Implementing your own provider is straightforward – implement ModelProvider and Model and pass the provider to the Runner constructor:

Minimal custom provider
import {
ModelProvider,
Model,
ModelRequest,
ModelResponse,
ResponseStreamEvent,
} from '@openai/agents-core';
import { Agent, Runner } from '@openai/agents';
class EchoModel implements Model {
name: string;
constructor() {
this.name = 'Echo';
}
async getResponse(request: ModelRequest): Promise<ModelResponse> {
return {
usage: {},
output: [{ role: 'assistant', content: request.input as string }],
} as any;
}
async *getStreamedResponse(
_request: ModelRequest,
): AsyncIterable<ResponseStreamEvent> {
yield {
type: 'response.completed',
response: { output: [], usage: {} },
} as any;
}
}
class EchoProvider implements ModelProvider {
getModel(_modelName?: string): Promise<Model> | Model {
return new EchoModel();
}
}
const runner = new Runner({ modelProvider: new EchoProvider() });
console.log(runner.config.modelProvider.getModel());
const agent = new Agent({
name: 'Test Agent',
instructions: 'You are a helpful assistant.',
model: new EchoModel(),
modelSettings: { temperature: 0.7, toolChoice: 'auto' },
});
console.log(agent.model);

If you want every run() call and every newly constructed Runner to use the same provider by default, set it once during app startup:

Set a default model provider
import { setDefaultModelProvider } from '@openai/agents';
setDefaultModelProvider({
async getModel() {
// Return any Model implementation here.
throw new Error('Provide your own model implementation.');
},
});

This is useful when your app standardizes on a non-OpenAI provider and you do not want to pass a custom Runner everywhere.

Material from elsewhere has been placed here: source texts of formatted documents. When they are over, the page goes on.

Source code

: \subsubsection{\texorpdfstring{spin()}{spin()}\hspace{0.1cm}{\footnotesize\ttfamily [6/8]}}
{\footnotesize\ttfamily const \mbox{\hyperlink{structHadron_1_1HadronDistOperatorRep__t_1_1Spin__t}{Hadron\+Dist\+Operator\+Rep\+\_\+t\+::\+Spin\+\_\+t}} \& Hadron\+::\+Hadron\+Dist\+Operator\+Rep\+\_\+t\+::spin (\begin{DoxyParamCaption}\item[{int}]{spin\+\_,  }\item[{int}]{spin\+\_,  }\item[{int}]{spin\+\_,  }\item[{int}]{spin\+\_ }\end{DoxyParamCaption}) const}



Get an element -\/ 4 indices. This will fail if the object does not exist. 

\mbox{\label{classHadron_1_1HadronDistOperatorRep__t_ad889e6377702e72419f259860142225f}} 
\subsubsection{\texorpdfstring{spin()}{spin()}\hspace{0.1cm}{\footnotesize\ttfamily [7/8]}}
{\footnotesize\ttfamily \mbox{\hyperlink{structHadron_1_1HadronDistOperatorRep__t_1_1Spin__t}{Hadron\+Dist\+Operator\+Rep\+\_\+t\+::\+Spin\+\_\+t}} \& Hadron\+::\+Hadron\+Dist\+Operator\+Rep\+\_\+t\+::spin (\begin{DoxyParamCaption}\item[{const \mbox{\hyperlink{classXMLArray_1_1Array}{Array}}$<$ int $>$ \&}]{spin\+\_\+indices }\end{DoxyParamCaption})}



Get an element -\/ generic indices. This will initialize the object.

If you want to use non-OpenAI models without implementing ModelProvider yourself, see Using any model with Vercel’s AI SDK. That adapter lets you plug an AI SDK model into the Agents runtime directly, which is useful when your app already standardizes on AI SDK providers or you want access to the wider provider ecosystem. It also documents how Agents SDK providerData maps to AI SDK providerMetadata, plus the stream helpers available for AI SDK UI routes.


Tracing is already enabled by default in supported server runtimes. Use setTracingExportApiKey() only when trace export should use a different credential than the default OpenAI API key:

Set tracing export API key
import { setTracingExportApiKey } from '@openai/agents';
setTracingExportApiKey('sk-...');

This sends traces to the OpenAI dashboard using that credential. For exporter customization such as custom ingest endpoints or retry tuning, see the Tracing guide.